__BRIEF__: In the entries below, every line that contains "Dusk" must be located and copied.

__THE DATA__:
+++

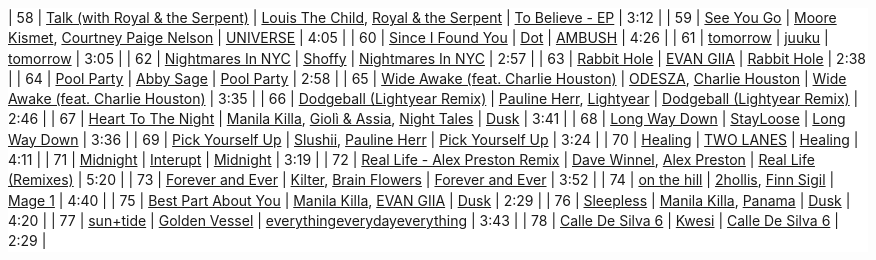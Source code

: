 | 58 | [Talk \(with Royal & the Serpent\)](https://open.spotify.com/track/0DnA3UhB37Iaq1XwnZwbIZ) | [Louis The Child](https://open.spotify.com/artist/7wg1qvie3KqDNQbAkTdbX0), [Royal & the Serpent](https://open.spotify.com/artist/64EHXDoln95lnccszdPum0) | [To Believe \- EP](https://open.spotify.com/album/54meck8D5fOrFRuPTGmXG9) | 3:12 |
| 59 | [See You Go](https://open.spotify.com/track/2ohKWVkLGG9R5FXsg9v3cf) | [Moore Kismet](https://open.spotify.com/artist/50uPj85gZxHFuFOlNBnnr5), [Courtney Paige Nelson](https://open.spotify.com/artist/2ZK0XNvxt6Fz2lcXHGl24r) | [UNIVERSE](https://open.spotify.com/album/3ifSwEePntUUpMmygM5cso) | 4:05 |
| 60 | [Since I Found You](https://open.spotify.com/track/0NyEvykxXpR7b7u81cyJuz) | [Dot](https://open.spotify.com/artist/1A18QbMmejwewRn5hfEFMT) | [AMBUSH](https://open.spotify.com/album/4wwz78eGEjot2bqn2FAvZG) | 4:26 |
| 61 | [tomorrow](https://open.spotify.com/track/3sm8vOwbBtZTUPMmT8k5sL) | [juuku](https://open.spotify.com/artist/2ixBQngmF4ZFXYHi8sJTfl) | [tomorrow](https://open.spotify.com/album/0IWOWjxExvXXQzVkcBnCZt) | 3:05 |
| 62 | [Nightmares In NYC](https://open.spotify.com/track/3avSZvZd5Cvb2TDyS9yFbb) | [Shoffy](https://open.spotify.com/artist/4wO0kHiOwf8l9VMJJN9HmG) | [Nightmares In NYC](https://open.spotify.com/album/5aOwEJun2fyoIIFpftCmph) | 2:57 |
| 63 | [Rabbit Hole](https://open.spotify.com/track/3KSKQPLU3x5G5vZ9mjesD1) | [EVAN GIIA](https://open.spotify.com/artist/0D6BtvIkN3P9GHTa8KR24t) | [Rabbit Hole](https://open.spotify.com/album/2ARyPZ8mzwNLznwnBcfcpO) | 2:38 |
| 64 | [Pool Party](https://open.spotify.com/track/6g2lOCDWFDjYLscHr6LCoM) | [Abby Sage](https://open.spotify.com/artist/4aej3kKLxSLM0WauTSfZ7k) | [Pool Party](https://open.spotify.com/album/4xlTP2MmCppLdneOt3QGgN) | 2:58 |
| 65 | [Wide Awake \(feat\. Charlie Houston\)](https://open.spotify.com/track/4lKSHi12cKgQlXwkrPHQ6s) | [ODESZA](https://open.spotify.com/artist/21mKp7DqtSNHhCAU2ugvUw), [Charlie Houston](https://open.spotify.com/artist/6BkSTbIWZrLZZK0sa2GehR) | [Wide Awake \(feat\. Charlie Houston\)](https://open.spotify.com/album/4x2RP82FqTREo8eBp0LgI6) | 3:35 |
| 66 | [Dodgeball \(Lightyear Remix\)](https://open.spotify.com/track/39nJPEdkQzSFakgt1mZ3V8) | [Pauline Herr](https://open.spotify.com/artist/66VgJGpaRMwrNaS2MPqIDf), [Lightyear](https://open.spotify.com/artist/1rJ2jr0BuFv7RGACToKrKc) | [Dodgeball \(Lightyear Remix\)](https://open.spotify.com/album/4xX8Pab64QMnsSRuOWndRr) | 2:46 |
| 67 | [Heart To The Night](https://open.spotify.com/track/3QWKVDXzHpjAoAWe1kfoxe) | [Manila Killa](https://open.spotify.com/artist/4EukMPjtYsdi87lkU1hIxN), [Giolì & Assia](https://open.spotify.com/artist/6mM9a86Nrw0y7f9MaJGbpU), [Night Tales](https://open.spotify.com/artist/7lCWd42OYd5Rn7UbozbA6R) | [Dusk](https://open.spotify.com/album/2saT3ivIn0akmEnW9N2SoG) | 3:41 |
| 68 | [Long Way Down](https://open.spotify.com/track/4Gn8upxtpncAQRBaqhYBGz) | [StayLoose](https://open.spotify.com/artist/6kyUfziWP8ydAsKzyXsC83) | [Long Way Down](https://open.spotify.com/album/3iDpry2d331nweoBhOJMTm) | 3:36 |
| 69 | [Pick Yourself Up](https://open.spotify.com/track/0J8OvXFVL0pWnWlBXci8tv) | [Slushii](https://open.spotify.com/artist/41rVuRHYAiH7ltBTHVR9We), [Pauline Herr](https://open.spotify.com/artist/66VgJGpaRMwrNaS2MPqIDf) | [Pick Yourself Up](https://open.spotify.com/album/0zS29gsuNofvUXl7rPgB6Y) | 3:24 |
| 70 | [Healing](https://open.spotify.com/track/6BFgRgJWIuIba0K5IKupnT) | [TWO LANES](https://open.spotify.com/artist/7mnuMLgvXdCWzyB4sQCG7k) | [Healing](https://open.spotify.com/album/0A8OvnT0h2rXSqZjdSdwQF) | 4:11 |
| 71 | [Midnight](https://open.spotify.com/track/0tjviLADqxF7DtolJgJLf1) | [Interupt](https://open.spotify.com/artist/0OFn6uw0q674vCcjDRNP4I) | [Midnight](https://open.spotify.com/album/5xONA3ROlUquCv7IYc6Do3) | 3:19 |
| 72 | [Real Life \- Alex Preston Remix](https://open.spotify.com/track/7EpAUuSOOCOytPVjiBTllB) | [Dave Winnel](https://open.spotify.com/artist/1K80Wcuuo13i28cVd68mxm), [Alex Preston](https://open.spotify.com/artist/0f8HuVIxsHG6bnEZsz0RuD) | [Real Life \(Remixes\)](https://open.spotify.com/album/0bUx8416niknm1utNHSPvi) | 5:20 |
| 73 | [Forever and Ever](https://open.spotify.com/track/6LQvXuT1B693YJ32QqoOd4) | [Kilter](https://open.spotify.com/artist/2syYGtINPRno1nxxil7UcJ), [Brain Flowers](https://open.spotify.com/artist/31imdiZgUutxbuMl8PH20G) | [Forever and Ever](https://open.spotify.com/album/3YX7OgGVq28qpQo4585WRm) | 3:52 |
| 74 | [on the hill](https://open.spotify.com/track/33uIddmYbMTtXea5qTfwLT) | [2hollis](https://open.spotify.com/artist/72NhFAGG5Pt91VbheJeEPG), [Finn Sigil](https://open.spotify.com/artist/4hUoSB0GFnGjmwUouW4Z2O) | [Mage 1](https://open.spotify.com/album/0WzFWjxpn9M2vQJS1jxcGR) | 4:40 |
| 75 | [Best Part About You](https://open.spotify.com/track/3dxIrAJ1fp8c8rOscz0VLa) | [Manila Killa](https://open.spotify.com/artist/4EukMPjtYsdi87lkU1hIxN), [EVAN GIIA](https://open.spotify.com/artist/0D6BtvIkN3P9GHTa8KR24t) | [Dusk](https://open.spotify.com/album/2saT3ivIn0akmEnW9N2SoG) | 2:29 |
| 76 | [Sleepless](https://open.spotify.com/track/5Szns47BWnc5R4JlFUp37i) | [Manila Killa](https://open.spotify.com/artist/4EukMPjtYsdi87lkU1hIxN), [Panama](https://open.spotify.com/artist/3W9UldYu0xJcaOAw2SUTDI) | [Dusk](https://open.spotify.com/album/2saT3ivIn0akmEnW9N2SoG) | 4:20 |
| 77 | [sun+tide](https://open.spotify.com/track/0bLKKrrEeAxQPgq8HtXVsR) | [Golden Vessel](https://open.spotify.com/artist/6bJCrLZcvsBMzve04BmgwS) | [everythingeverydayeverything](https://open.spotify.com/album/5gumyvjIFS1YM8VI5bF5wV) | 3:43 |
| 78 | [Calle De Silva 6](https://open.spotify.com/track/4bzvRGIfL83G3RzasLgUH3) | [Kwesi](https://open.spotify.com/artist/320LkiSxenwJtoxQ9SZ1eV) | [Calle De Silva 6](https://open.spotify.com/album/5OpqN5kyrLcxsyJMwwYGP5) | 2:29 |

+++

__RESULT__:
| 67 | [Heart To The Night](https://open.spotify.com/track/3QWKVDXzHpjAoAWe1kfoxe) | [Manila Killa](https://open.spotify.com/artist/4EukMPjtYsdi87lkU1hIxN), [Giolì & Assia](https://open.spotify.com/artist/6mM9a86Nrw0y7f9MaJGbpU), [Night Tales](https://open.spotify.com/artist/7lCWd42OYd5Rn7UbozbA6R) | [Dusk](https://open.spotify.com/album/2saT3ivIn0akmEnW9N2SoG) | 3:41 |
| 75 | [Best Part About You](https://open.spotify.com/track/3dxIrAJ1fp8c8rOscz0VLa) | [Manila Killa](https://open.spotify.com/artist/4EukMPjtYsdi87lkU1hIxN), [EVAN GIIA](https://open.spotify.com/artist/0D6BtvIkN3P9GHTa8KR24t) | [Dusk](https://open.spotify.com/album/2saT3ivIn0akmEnW9N2SoG) | 2:29 |
| 76 | [Sleepless](https://open.spotify.com/track/5Szns47BWnc5R4JlFUp37i) | [Manila Killa](https://open.spotify.com/artist/4EukMPjtYsdi87lkU1hIxN), [Panama](https://open.spotify.com/artist/3W9UldYu0xJcaOAw2SUTDI) | [Dusk](https://open.spotify.com/album/2saT3ivIn0akmEnW9N2SoG) | 4:20 |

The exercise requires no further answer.